*** MATERIALS PROVIDED Section Begins ***

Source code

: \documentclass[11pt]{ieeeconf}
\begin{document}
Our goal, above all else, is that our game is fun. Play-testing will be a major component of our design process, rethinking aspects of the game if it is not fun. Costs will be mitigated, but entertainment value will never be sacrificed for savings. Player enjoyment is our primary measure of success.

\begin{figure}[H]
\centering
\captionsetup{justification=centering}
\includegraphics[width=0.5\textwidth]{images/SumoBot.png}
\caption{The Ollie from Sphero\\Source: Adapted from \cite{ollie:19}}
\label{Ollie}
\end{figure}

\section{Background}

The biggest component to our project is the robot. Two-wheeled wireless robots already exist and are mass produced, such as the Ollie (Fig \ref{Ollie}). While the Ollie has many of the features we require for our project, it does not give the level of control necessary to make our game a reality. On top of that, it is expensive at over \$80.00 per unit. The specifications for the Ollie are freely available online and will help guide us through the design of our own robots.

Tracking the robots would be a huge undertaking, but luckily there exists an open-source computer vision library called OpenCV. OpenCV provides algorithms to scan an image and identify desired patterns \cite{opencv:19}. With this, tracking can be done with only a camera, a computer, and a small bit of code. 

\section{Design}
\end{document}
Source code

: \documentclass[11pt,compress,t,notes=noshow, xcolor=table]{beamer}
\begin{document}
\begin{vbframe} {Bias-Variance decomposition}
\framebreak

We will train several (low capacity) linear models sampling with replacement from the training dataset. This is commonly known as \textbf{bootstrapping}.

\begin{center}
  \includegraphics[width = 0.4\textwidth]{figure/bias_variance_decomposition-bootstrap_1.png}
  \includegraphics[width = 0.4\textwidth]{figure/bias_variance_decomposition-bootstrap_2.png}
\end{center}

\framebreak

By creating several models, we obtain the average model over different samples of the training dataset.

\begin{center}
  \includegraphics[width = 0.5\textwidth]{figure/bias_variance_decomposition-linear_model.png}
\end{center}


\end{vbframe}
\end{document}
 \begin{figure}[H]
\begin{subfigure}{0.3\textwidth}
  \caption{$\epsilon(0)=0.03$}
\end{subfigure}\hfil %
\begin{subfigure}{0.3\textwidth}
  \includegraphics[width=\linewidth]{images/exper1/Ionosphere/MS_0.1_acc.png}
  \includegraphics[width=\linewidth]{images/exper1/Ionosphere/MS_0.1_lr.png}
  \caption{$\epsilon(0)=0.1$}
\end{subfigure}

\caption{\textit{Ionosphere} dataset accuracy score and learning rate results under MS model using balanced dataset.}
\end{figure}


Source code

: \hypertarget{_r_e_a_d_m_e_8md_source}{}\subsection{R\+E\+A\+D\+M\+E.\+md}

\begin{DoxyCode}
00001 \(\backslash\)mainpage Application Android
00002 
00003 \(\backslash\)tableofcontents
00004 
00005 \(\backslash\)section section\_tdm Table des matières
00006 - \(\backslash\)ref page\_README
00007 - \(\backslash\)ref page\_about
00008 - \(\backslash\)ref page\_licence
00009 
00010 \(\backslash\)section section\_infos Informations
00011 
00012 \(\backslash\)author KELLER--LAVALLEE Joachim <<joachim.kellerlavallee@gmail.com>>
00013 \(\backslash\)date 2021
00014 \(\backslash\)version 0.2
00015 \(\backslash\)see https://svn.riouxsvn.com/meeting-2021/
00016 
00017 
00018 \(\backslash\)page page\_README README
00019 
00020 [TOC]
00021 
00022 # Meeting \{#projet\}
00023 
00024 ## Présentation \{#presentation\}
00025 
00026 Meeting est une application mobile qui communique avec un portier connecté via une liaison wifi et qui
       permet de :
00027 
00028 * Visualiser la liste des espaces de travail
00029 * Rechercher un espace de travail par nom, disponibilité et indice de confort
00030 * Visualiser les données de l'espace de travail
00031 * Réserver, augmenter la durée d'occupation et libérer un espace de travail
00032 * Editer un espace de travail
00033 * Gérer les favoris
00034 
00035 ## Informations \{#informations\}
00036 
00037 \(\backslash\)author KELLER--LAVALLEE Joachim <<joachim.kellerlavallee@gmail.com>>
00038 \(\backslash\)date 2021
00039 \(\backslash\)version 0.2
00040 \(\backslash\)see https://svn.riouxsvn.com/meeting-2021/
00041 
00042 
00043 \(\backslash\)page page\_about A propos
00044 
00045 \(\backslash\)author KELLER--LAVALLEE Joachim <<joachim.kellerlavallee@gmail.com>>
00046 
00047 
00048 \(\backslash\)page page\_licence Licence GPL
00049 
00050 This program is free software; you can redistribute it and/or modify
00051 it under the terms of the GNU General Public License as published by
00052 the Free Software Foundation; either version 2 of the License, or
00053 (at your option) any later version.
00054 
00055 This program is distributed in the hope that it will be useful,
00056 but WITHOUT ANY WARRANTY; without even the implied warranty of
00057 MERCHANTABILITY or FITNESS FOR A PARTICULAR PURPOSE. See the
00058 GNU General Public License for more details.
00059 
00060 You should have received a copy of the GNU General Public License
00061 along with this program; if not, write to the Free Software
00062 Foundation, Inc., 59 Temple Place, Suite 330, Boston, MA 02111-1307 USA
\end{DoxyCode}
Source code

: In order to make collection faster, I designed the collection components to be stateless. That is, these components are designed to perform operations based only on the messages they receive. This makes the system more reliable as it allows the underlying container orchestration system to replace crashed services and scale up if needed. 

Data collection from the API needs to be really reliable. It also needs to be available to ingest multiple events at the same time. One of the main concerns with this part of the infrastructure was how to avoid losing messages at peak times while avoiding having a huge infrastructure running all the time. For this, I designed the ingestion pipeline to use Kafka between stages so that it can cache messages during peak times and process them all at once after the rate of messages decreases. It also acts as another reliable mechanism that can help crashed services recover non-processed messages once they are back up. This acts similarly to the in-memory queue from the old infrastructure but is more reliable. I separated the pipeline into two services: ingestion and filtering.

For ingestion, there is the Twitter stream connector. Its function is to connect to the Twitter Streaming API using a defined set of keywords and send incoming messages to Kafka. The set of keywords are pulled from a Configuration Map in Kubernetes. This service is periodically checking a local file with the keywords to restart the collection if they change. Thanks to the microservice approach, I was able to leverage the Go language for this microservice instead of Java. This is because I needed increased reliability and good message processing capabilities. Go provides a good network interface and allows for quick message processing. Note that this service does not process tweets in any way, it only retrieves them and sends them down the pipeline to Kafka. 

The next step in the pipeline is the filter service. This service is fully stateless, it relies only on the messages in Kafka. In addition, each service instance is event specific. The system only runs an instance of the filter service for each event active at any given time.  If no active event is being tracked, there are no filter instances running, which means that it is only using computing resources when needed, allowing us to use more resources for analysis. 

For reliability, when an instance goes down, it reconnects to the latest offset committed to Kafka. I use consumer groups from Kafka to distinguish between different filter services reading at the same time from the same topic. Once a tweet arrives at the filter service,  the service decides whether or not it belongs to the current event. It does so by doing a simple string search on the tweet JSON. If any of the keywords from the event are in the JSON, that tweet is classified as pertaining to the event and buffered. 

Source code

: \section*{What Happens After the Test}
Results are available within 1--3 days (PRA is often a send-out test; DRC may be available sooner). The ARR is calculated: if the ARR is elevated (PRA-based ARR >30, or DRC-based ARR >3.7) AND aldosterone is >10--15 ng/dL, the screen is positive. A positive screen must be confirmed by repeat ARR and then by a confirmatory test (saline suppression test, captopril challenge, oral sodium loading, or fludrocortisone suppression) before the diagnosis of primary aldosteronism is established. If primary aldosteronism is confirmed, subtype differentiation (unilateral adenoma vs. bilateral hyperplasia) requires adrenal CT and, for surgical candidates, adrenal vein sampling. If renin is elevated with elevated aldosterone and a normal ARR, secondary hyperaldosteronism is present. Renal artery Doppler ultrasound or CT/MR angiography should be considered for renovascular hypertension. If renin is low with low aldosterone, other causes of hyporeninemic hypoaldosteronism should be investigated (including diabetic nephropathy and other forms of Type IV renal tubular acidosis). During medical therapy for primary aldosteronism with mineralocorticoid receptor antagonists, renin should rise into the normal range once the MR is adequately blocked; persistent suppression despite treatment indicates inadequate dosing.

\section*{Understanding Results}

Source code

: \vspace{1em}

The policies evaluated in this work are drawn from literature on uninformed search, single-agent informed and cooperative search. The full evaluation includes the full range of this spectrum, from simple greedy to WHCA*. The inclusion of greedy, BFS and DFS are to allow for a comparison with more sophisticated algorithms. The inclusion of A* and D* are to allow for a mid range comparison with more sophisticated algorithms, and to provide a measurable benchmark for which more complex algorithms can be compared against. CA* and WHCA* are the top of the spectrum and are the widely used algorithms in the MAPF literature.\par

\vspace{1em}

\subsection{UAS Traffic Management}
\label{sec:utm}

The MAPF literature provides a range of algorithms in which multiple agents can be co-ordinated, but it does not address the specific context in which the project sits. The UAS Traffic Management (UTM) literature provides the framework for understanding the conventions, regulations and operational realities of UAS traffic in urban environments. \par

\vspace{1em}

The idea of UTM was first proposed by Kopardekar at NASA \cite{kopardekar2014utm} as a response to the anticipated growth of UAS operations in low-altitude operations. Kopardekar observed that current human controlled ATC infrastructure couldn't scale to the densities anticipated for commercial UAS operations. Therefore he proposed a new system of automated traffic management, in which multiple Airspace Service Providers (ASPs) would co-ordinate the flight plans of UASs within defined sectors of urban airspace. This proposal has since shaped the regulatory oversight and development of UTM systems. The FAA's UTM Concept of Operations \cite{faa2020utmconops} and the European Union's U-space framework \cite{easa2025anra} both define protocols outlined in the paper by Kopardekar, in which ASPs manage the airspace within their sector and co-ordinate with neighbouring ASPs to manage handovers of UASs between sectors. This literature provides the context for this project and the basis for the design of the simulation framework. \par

*** MATERIALS PROVIDED Section Ends ***

● **TASK OBJECTIVE**:
Look through the preceding entries for the word "operations". Report how many lines hold it, and only that number.

● **RESPONSE TO THIS TASK**:
2